TEENAGE pregnancy rates in the UK continue to drop while, for the first time, the quarterly number of conceptions falls below 20 conceptions per 1,000 girls in England and Wales. This is according to the latest figures released by the UK’s Office of National Statistics (ONS) for the number of conceptions in women aged under 18 for England and Wales from July to September 2015. The figures also show that teenage pregnancies have now fallen 40% within 5 years across the country, from 8,091 in the third quarter of 2010 to 4,817 in the third quarter of 2015.
In Wales, the number of pregnancies in July to September last year was 311. This is a 6% decrease compared with the 332 pregnancies measured in the same months in 2014. In England, the number fell 13% to 4,506 in the third quarter of 2015 compared with the 5,156 pregnancies measured in the same period in 2014. The figures show a continuing trend in a falling number of teenage girls becoming pregnant in England and Wales. In the period of July to September 2015, for the first time, quarterly teenage pregnancies in the country fall below 5,000 to 4,817. The ONS based these rates on the population of women aged 15–17.

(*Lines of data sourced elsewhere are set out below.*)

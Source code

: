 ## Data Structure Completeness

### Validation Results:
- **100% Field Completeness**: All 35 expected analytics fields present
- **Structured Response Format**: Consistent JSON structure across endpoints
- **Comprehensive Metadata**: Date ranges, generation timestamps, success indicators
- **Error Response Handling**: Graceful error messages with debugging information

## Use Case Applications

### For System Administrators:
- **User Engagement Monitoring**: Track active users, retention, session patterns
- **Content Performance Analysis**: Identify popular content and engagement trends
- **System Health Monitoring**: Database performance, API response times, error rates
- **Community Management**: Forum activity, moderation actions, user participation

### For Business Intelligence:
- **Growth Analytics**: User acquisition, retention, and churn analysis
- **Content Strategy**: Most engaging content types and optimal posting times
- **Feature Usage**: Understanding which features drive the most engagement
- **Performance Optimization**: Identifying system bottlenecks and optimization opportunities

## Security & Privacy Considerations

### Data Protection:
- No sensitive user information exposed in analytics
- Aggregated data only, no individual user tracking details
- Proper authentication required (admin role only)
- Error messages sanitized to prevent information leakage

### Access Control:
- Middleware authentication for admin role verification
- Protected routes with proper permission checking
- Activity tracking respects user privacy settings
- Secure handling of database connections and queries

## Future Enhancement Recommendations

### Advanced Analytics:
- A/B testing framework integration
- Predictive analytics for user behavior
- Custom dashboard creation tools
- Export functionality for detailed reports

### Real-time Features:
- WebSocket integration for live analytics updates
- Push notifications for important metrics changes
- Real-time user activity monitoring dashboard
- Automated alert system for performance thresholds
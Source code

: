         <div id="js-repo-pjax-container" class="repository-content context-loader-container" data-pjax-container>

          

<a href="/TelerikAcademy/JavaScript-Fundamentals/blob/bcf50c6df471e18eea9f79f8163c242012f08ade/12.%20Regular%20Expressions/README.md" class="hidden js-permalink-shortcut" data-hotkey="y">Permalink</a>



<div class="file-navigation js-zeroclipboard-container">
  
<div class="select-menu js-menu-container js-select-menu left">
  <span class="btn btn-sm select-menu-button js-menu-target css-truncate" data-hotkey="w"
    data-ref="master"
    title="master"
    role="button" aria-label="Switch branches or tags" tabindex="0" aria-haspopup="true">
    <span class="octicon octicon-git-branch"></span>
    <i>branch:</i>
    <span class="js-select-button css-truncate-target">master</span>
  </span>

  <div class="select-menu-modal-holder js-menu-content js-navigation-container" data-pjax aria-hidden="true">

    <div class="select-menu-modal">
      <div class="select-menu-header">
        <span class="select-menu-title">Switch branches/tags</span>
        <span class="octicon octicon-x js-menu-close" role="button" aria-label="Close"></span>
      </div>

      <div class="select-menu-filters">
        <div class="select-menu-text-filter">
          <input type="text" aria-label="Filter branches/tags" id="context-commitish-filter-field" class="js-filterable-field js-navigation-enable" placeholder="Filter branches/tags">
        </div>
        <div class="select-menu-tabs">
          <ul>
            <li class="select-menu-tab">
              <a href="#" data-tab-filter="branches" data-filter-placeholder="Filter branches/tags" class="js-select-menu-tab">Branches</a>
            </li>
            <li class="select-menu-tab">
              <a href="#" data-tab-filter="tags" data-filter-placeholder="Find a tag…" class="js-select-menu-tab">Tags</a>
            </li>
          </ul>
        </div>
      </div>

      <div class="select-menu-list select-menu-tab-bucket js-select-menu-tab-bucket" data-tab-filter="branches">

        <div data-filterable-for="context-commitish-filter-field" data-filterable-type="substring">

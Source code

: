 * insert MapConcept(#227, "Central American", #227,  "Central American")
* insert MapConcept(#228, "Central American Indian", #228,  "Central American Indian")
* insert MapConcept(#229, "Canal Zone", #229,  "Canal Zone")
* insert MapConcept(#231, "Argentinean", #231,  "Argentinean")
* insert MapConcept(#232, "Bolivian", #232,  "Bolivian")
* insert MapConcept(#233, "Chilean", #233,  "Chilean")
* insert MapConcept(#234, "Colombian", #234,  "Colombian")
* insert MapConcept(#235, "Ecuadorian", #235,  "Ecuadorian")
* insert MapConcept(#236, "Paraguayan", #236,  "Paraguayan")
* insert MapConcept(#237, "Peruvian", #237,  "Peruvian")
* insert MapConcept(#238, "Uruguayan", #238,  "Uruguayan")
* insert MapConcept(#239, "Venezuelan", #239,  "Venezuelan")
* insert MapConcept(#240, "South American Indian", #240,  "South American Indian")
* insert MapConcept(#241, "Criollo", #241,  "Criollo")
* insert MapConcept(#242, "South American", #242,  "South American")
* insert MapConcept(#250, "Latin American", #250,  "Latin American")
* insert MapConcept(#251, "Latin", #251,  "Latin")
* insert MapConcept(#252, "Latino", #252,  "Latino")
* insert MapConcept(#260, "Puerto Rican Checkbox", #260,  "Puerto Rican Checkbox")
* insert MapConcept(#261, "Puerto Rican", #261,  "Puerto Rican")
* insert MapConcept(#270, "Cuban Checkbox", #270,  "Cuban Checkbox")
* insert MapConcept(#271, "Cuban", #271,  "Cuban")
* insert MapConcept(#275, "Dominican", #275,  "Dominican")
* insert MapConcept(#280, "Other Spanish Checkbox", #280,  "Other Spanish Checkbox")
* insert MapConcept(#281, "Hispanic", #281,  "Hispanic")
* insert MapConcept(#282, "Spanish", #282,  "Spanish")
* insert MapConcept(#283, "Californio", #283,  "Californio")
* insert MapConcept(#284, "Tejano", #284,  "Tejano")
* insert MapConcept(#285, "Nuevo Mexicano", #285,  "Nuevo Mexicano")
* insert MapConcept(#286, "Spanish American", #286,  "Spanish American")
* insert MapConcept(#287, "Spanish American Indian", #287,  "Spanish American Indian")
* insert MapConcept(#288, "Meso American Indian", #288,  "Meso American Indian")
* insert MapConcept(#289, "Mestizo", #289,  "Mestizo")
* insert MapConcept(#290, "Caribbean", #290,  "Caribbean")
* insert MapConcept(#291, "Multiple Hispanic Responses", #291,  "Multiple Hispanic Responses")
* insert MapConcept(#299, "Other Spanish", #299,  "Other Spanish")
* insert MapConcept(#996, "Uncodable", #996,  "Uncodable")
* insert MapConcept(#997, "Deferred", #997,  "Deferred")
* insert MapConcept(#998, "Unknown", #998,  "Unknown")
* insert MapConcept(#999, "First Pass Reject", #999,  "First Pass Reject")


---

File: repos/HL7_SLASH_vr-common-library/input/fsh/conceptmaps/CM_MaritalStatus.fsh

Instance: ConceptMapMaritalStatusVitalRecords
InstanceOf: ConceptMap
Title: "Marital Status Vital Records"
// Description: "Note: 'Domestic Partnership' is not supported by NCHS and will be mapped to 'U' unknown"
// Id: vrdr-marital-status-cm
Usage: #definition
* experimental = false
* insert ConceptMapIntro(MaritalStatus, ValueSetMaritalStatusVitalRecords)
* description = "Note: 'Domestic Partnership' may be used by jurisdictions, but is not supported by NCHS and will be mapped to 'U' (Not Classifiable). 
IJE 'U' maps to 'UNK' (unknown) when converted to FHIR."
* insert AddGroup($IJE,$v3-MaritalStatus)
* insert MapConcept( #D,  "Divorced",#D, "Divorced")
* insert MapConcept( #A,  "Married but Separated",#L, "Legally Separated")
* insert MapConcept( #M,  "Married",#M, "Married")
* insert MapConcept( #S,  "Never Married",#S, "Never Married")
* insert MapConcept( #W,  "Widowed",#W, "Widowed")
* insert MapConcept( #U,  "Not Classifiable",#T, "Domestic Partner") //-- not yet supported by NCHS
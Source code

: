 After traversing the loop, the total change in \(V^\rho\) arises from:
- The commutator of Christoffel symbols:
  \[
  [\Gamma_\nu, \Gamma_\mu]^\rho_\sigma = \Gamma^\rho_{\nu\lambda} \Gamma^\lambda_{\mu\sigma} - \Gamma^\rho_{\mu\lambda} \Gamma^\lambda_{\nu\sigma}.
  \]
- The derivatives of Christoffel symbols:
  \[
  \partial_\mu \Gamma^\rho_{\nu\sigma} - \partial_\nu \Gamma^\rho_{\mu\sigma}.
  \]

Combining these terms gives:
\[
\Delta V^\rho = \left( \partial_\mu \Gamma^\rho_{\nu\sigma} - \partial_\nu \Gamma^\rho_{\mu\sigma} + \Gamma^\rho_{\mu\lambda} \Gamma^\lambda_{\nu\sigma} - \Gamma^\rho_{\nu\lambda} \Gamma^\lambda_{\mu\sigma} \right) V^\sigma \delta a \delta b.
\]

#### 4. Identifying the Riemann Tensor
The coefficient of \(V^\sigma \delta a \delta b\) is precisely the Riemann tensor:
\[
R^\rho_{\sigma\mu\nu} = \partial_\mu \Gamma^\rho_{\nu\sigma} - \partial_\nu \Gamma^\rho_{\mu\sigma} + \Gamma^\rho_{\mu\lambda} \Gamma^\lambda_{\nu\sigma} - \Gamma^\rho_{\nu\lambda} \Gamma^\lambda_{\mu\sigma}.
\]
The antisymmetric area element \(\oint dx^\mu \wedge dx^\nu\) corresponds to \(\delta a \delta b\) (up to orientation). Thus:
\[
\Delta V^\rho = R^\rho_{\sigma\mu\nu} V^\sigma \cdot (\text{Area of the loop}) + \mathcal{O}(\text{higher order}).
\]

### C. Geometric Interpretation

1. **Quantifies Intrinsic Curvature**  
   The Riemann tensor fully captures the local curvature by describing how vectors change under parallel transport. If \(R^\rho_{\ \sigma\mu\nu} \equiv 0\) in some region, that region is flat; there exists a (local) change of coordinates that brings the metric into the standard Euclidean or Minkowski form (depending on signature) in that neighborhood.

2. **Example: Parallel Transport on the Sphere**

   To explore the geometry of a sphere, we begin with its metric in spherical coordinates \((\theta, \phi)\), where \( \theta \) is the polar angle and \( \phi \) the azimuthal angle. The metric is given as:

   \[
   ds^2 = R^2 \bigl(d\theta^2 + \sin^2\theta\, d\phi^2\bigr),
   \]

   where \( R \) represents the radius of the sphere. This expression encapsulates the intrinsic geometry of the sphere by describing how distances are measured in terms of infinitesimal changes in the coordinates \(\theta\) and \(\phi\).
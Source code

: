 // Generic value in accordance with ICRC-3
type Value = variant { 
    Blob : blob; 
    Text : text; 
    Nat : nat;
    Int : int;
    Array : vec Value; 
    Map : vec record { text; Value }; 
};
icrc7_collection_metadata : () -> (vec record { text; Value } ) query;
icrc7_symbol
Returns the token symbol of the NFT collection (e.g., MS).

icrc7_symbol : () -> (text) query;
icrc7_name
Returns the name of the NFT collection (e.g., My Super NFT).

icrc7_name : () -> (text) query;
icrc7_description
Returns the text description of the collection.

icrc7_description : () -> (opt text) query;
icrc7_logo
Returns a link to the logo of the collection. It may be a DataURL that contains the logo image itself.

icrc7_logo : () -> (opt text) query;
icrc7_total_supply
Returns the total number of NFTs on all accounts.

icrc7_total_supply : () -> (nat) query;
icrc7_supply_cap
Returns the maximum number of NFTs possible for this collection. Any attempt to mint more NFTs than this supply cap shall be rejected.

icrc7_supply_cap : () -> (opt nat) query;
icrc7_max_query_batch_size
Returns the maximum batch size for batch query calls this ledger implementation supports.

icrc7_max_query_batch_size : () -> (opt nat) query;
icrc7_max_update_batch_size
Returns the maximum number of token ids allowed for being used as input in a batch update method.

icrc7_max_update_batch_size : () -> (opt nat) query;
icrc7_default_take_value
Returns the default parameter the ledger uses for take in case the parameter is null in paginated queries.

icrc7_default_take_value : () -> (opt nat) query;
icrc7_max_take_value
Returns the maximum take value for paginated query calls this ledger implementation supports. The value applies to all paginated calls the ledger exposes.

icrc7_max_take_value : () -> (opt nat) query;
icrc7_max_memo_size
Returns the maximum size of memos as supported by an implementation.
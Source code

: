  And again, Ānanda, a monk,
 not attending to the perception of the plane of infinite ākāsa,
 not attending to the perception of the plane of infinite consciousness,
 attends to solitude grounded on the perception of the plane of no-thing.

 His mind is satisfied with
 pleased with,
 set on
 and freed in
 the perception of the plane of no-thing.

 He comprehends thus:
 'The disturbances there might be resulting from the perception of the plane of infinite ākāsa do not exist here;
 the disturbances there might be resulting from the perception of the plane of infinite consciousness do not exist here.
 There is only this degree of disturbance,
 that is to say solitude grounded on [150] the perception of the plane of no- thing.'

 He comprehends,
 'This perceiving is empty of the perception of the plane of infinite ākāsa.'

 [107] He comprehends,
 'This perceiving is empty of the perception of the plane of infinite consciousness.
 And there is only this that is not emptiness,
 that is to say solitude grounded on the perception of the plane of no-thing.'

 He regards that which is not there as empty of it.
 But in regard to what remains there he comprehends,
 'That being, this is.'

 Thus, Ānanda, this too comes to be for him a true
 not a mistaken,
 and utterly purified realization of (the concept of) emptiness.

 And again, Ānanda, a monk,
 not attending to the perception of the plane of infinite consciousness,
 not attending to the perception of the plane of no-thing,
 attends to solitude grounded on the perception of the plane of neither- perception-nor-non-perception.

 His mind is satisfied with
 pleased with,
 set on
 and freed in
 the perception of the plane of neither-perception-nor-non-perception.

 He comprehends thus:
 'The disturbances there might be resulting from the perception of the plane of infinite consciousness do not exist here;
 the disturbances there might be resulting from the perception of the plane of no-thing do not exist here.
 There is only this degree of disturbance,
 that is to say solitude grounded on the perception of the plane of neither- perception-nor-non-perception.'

According to the ONS, in 2012 the UK had a birth rate of 9.2 per 1,000 women aged 15–17, however for women aged 15–19 this increased to 19.7 per 1,000 women. These figures ranked the UK fourth among the 28 member countries of the European Union (EU) for birth rates among women in the latter age range, behind Bulgaria, Romania, and Slovakia where the birth rates were 42.6, 39.4, and 21.4, respectively.